** What is needed **
When a line of the records contains "each", copy it.

Material for this exercise below:

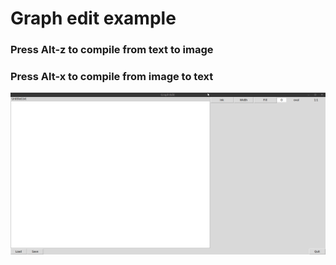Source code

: # Graph edit example
### Press Alt-z to compile from text to image
### Press Alt-x to compile from image to text
![Lupa](./GIFs/Example.gif)
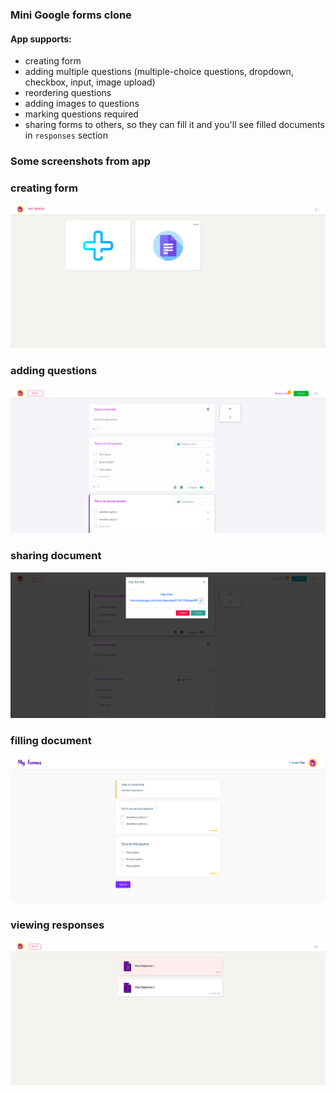 ### Mini Google forms clone

#### App supports: 
 - creating form 
 - adding multiple questions (multiple-choice questions, dropdown, checkbox, input, image upload)
 - reordering questions 
 - adding images to questions 
 - marking questions required
 - sharing forms to others, so they can fill it and you'll see filled documents in `responses` section

### Some screenshots from app 

### creating form 
![Admin panel](https://raw.githubusercontent.com/ll-bat/my-forms/master/public/img/app_images/forms.png)

### adding questions 
![Admin panel](https://raw.githubusercontent.com/ll-bat/my-forms/master/public/img/app_images/create-form.png)

### sharing document
![Admin panel](https://raw.githubusercontent.com/ll-bat/my-forms/master/public/img/app_images/sharing.png)

### filling document 
![Admin panel](https://raw.githubusercontent.com/ll-bat/my-forms/master/public/img/app_images/filling-form.png)

### viewing responses
![Admin panel](https://raw.githubusercontent.com/ll-bat/my-forms/master/public/img/app_images/responses.png)
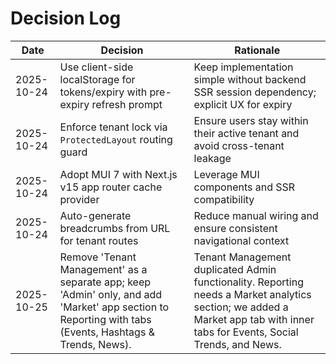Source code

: # Decision Log

| Date | Decision | Rationale |
|------|----------|-----------|
| 2025-10-24 | Use client-side localStorage for tokens/expiry with pre-expiry refresh prompt | Keep implementation simple without backend SSR session dependency; explicit UX for expiry |
| 2025-10-24 | Enforce tenant lock via `ProtectedLayout` routing guard | Ensure users stay within their active tenant and avoid cross-tenant leakage |
| 2025-10-24 | Adopt MUI 7 with Next.js v15 app router cache provider | Leverage MUI components and SSR compatibility |
| 2025-10-24 | Auto-generate breadcrumbs from URL for tenant routes | Reduce manual wiring and ensure consistent navigational context |
| 2025-10-25 | Remove 'Tenant Management' as a separate app; keep 'Admin' only, and add 'Market' app section to Reporting with tabs (Events, Hashtags & Trends, News). | Tenant Management duplicated Admin functionality. Reporting needs a Market analytics section; we added a Market app tab with inner tabs for Events, Social Trends, and News. |
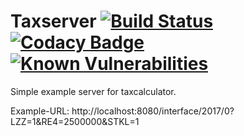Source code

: # Taxserver [![Build Status](https://travis-ci.com/akuechl/taxserver.svg?branch=master)](https://travis-ci.com/akuechl/taxserver) [![Codacy Badge](https://api.codacy.com/project/badge/Grade/23340eaa1afc448a93106033271e17ac)](https://www.codacy.com/app/github-ariel/taxserver) [![Known Vulnerabilities](https://snyk.io/test/github/admiralsmaster/taxserver/badge.svg?targetFile=pom.xml)](https://snyk.io/test/github/admiralsmaster/taxserver?targetFile=pom.xml)

Simple example server for taxcalculator.

Example-URL: http://localhost:8080/interface/2017/0?LZZ=1&RE4=2500000&STKL=1

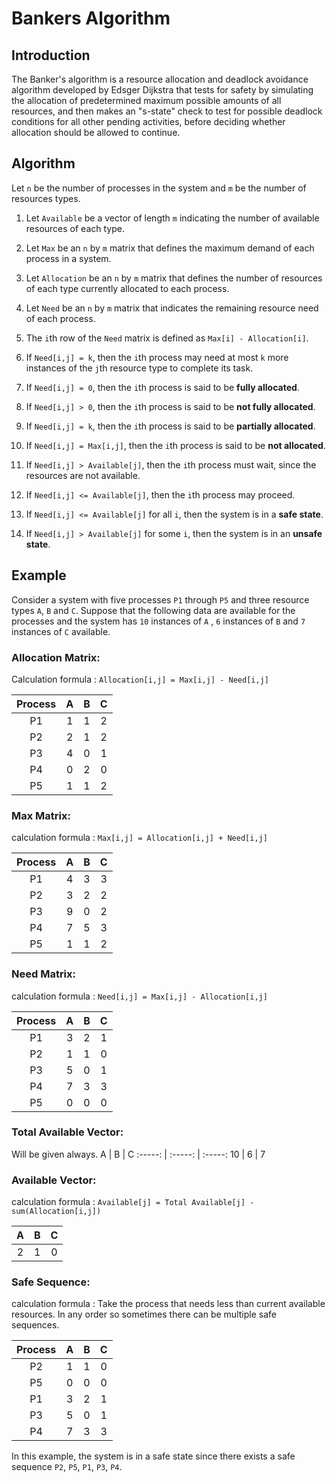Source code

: # Bankers Algorithm

## Introduction

The Banker's algorithm is a resource allocation and deadlock avoidance algorithm developed by Edsger Dijkstra that tests for safety by simulating the allocation of predetermined maximum possible amounts of all resources, and then makes an "s-state" check to test for possible deadlock conditions for all other pending activities, before deciding whether allocation should be allowed to continue.

## Algorithm

Let `n` be the number of processes in the system and `m` be the number of resources types.

1. Let `Available` be a vector of length `m` indicating the number of available resources of each type.

2. Let `Max` be an `n` by `m` matrix that defines the maximum demand of each process in a system.

3. Let `Allocation` be an `n` by `m` matrix that defines the number of resources of each type currently allocated to each process.

4. Let `Need` be an `n` by `m` matrix that indicates the remaining resource need of each process.

5. The `i`th row of the `Need` matrix is defined as `Max[i] - Allocation[i]`.

6. If `Need[i,j] = k`, then the `i`th process may need at most `k` more instances of the `j`th resource type to complete its task.

7. If `Need[i,j] = 0`, then the `i`th process is said to be **fully allocated**.

8. If `Need[i,j] > 0`, then the `i`th process is said to be **not fully allocated**.

9. If `Need[i,j] = k`, then the `i`th process is said to be **partially allocated**.

10. If `Need[i,j] = Max[i,j]`, then the `i`th process is said to be **not allocated**.

11. If `Need[i,j] > Available[j]`, then the `i`th process must wait, since the resources are not available.

12. If `Need[i,j] <= Available[j]`, then the `i`th process may proceed.

13. If `Need[i,j] <= Available[j]` for all `i`, then the system is in a **safe state**.

14. If `Need[i,j] > Available[j]` for some `i`, then the system is in an **unsafe state**.

## Example

Consider a system with five processes `P1` through `P5` and three resource types `A`, `B` and `C`. Suppose that the following data are available for the processes and the system has `10` instances of `A` , `6` instances of `B` and `7` instances of `C` available.

### Allocation Matrix:

Calculation formula : `Allocation[i,j] = Max[i,j] - Need[i,j]`

| Process | A | B | C |
| :-----: | :-----: | :-----: | :-----: |
| P1 | 1 | 1 | 2 |
| P2 | 2 | 1 | 2 |
| P3 | 4 | 0 | 1 |
| P4 | 0 | 2 | 0 |
| P5 | 1 | 1 | 2 |

### Max Matrix:

calculation formula : `Max[i,j] = Allocation[i,j] + Need[i,j]`

| Process | A | B | C |
| :-----: | :-----: | :-----: | :-----: |
| P1 | 4 | 3 | 3 |
| P2 | 3 | 2 | 2 |
| P3 | 9 | 0 | 2 |
| P4 | 7 | 5 | 3 |
| P5 | 1 | 1 | 2 |

### Need Matrix:

calculation formula : `Need[i,j] = Max[i,j] - Allocation[i,j]`

| Process | A | B | C |
| :-----: | :-----: | :-----: | :-----: |
| P1 | 3 | 2 | 1 |
| P2 | 1 | 1 | 0 |
| P3 | 5 | 0 | 1 |
| P4 | 7 | 3 | 3 |
| P5 | 0 | 0 | 0 |

### Total Available Vector:

Will be given always.
A | B | C
:-----: | :-----: | :-----:
10 | 6 | 7

### Available Vector:

calculation formula : `Available[j] = Total Available[j] - sum(Allocation[i,j])`

| A | B | C |
| :-----: | :-----: | :-----: |
| 2 | 1 | 0 |


### Safe Sequence:

calculation formula : Take the process that needs less than current available resources. In any order so sometimes there can be multiple safe sequences.

| Process | A | B | C |
:-----: | :-----: | :-----: | :-----:
P2 | 1 | 1 | 0
P5 | 0 | 0 | 0
P1 | 3 | 2 | 1
P3 | 5 | 0 | 1
P4 | 7 | 3 | 3


In this example, the system is in a safe state since there exists a safe sequence `P2`, `P5`, `P1`, `P3`, `P4`.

End of Material for this exercise.

** Output for this exercise **
1. Let `Available` be a vector of length `m` indicating the number of available resources of each type.
2. Let `Max` be an `n` by `m` matrix that defines the maximum demand of each process in a system.
3. Let `Allocation` be an `n` by `m` matrix that defines the number of resources of each type currently allocated to each process.
4. Let `Need` be an `n` by `m` matrix that indicates the remaining resource need of each process.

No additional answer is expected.